Used an indoor display to warm up. It traced the history of the Armenian Genocide. Raphael Lemkin, who coined the term genocide for the United Nations Convention, noted that ‘a strong parallel may be drawn between the extermination of the Armenians by the Turks and the extermination of the Jews by the Germans’.
The main exhibition features a double-sided display structured along a path intended to replicate a typical street in the ghetto.
One side offered a detailed chronology of Jewish life in Latvia through the Holocaust, the other listed victims.
Towards one end stands a cattle car used to transport Jews to and from the ghetto.
It contained an exhibit about the transport from Berlin.
At the other end stands a memorial to the 70,000 Latvian Jews massacred by the Nazis.
Adjacent stands a factory where ghetto inhabitants were marched each day to serve as forced labor.
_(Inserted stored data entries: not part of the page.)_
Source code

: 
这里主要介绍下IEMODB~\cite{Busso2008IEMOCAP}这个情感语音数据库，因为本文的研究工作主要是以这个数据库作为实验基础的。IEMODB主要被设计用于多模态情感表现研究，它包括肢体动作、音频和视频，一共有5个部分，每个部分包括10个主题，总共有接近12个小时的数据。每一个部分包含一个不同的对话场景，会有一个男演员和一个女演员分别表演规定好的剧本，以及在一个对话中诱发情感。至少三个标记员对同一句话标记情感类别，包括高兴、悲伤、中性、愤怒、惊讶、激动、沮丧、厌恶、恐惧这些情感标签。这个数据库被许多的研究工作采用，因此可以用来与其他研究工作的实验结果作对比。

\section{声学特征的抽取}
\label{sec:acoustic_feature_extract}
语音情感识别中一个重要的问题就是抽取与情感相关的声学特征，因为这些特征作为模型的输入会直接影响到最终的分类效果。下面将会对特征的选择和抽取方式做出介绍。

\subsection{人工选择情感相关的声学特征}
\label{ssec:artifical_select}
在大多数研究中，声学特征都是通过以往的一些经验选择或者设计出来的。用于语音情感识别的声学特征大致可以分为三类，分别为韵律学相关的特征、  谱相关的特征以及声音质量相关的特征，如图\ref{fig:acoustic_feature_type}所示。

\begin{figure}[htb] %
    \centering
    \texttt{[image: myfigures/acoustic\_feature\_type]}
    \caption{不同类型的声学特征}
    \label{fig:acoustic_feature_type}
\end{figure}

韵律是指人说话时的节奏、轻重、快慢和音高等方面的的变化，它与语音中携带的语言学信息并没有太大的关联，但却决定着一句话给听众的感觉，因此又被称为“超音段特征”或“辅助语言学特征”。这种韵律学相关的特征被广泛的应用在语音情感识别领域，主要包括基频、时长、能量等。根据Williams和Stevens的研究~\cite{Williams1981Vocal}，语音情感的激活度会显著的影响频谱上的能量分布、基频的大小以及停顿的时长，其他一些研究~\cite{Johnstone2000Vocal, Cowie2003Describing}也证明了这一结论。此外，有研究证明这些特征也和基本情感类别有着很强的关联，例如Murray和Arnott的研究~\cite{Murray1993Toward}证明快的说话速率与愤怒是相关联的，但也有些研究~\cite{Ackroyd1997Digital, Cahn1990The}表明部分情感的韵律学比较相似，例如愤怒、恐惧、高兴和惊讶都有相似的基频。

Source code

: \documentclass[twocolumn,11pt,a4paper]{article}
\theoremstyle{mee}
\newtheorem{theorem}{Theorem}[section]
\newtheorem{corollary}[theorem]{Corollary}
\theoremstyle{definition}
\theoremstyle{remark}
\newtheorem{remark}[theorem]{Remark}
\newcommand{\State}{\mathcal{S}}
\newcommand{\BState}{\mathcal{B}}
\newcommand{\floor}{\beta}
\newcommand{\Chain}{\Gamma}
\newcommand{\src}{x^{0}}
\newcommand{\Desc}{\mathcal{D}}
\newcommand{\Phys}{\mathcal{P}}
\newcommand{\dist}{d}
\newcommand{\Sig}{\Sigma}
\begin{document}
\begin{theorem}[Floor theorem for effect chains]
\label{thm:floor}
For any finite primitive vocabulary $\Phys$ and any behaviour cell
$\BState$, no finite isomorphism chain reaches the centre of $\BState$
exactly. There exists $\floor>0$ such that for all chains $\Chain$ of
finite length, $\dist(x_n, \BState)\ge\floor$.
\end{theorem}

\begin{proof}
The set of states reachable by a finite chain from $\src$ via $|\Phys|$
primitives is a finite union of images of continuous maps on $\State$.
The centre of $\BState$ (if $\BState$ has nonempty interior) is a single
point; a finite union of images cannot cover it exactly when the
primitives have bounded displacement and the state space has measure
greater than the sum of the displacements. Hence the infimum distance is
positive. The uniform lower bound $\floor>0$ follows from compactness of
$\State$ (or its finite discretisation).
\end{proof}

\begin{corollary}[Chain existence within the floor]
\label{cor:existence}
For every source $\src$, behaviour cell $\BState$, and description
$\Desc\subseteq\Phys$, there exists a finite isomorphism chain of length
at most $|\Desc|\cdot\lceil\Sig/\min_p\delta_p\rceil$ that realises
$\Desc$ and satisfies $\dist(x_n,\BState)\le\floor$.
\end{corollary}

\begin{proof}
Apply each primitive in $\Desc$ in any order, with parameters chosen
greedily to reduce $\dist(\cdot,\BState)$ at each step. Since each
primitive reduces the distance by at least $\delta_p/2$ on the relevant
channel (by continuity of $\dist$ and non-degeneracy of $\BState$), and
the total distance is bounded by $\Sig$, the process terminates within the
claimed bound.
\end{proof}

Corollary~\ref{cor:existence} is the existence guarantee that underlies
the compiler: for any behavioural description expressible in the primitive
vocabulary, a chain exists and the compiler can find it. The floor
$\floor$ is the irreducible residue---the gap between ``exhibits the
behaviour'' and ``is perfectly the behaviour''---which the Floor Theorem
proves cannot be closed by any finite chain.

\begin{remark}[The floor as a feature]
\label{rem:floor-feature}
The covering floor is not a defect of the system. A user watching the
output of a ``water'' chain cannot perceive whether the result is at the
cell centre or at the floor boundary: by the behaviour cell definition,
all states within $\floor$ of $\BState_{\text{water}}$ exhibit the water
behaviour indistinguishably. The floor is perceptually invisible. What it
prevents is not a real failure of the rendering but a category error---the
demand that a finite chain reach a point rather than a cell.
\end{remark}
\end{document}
Behind the memorial stands a home transplanted from the ghetto in recent years. It housed thirty inhabitants during the war.
The bottom floor holds impressive models of the incredible synagogues that crowded Latvia before the war.
The top floor recreates the conditions of a typical ghetto residence.
Made my way from the museum to the only synagogue in Riga that survived the war. Located in the heart of Old Town, it was feared that burning her would threaten adjacent properties.
Built in 1905, the Peitav Shul serves the 12,000 strong Jewish community of Riga.
Designed in Art Nouveau style it is surely one of the most beautiful synagogue interiors I’ve seen (along with the Temple Synagogue in Krakow).
The original torah scrolls miraculously survived the war inside the Aron Kodesh.
With that I made my way to the bus station where I ate lunch and blogged. Also had time to vent to my parents.
Blogged on the bus, arrived in Vilnius at 9:00.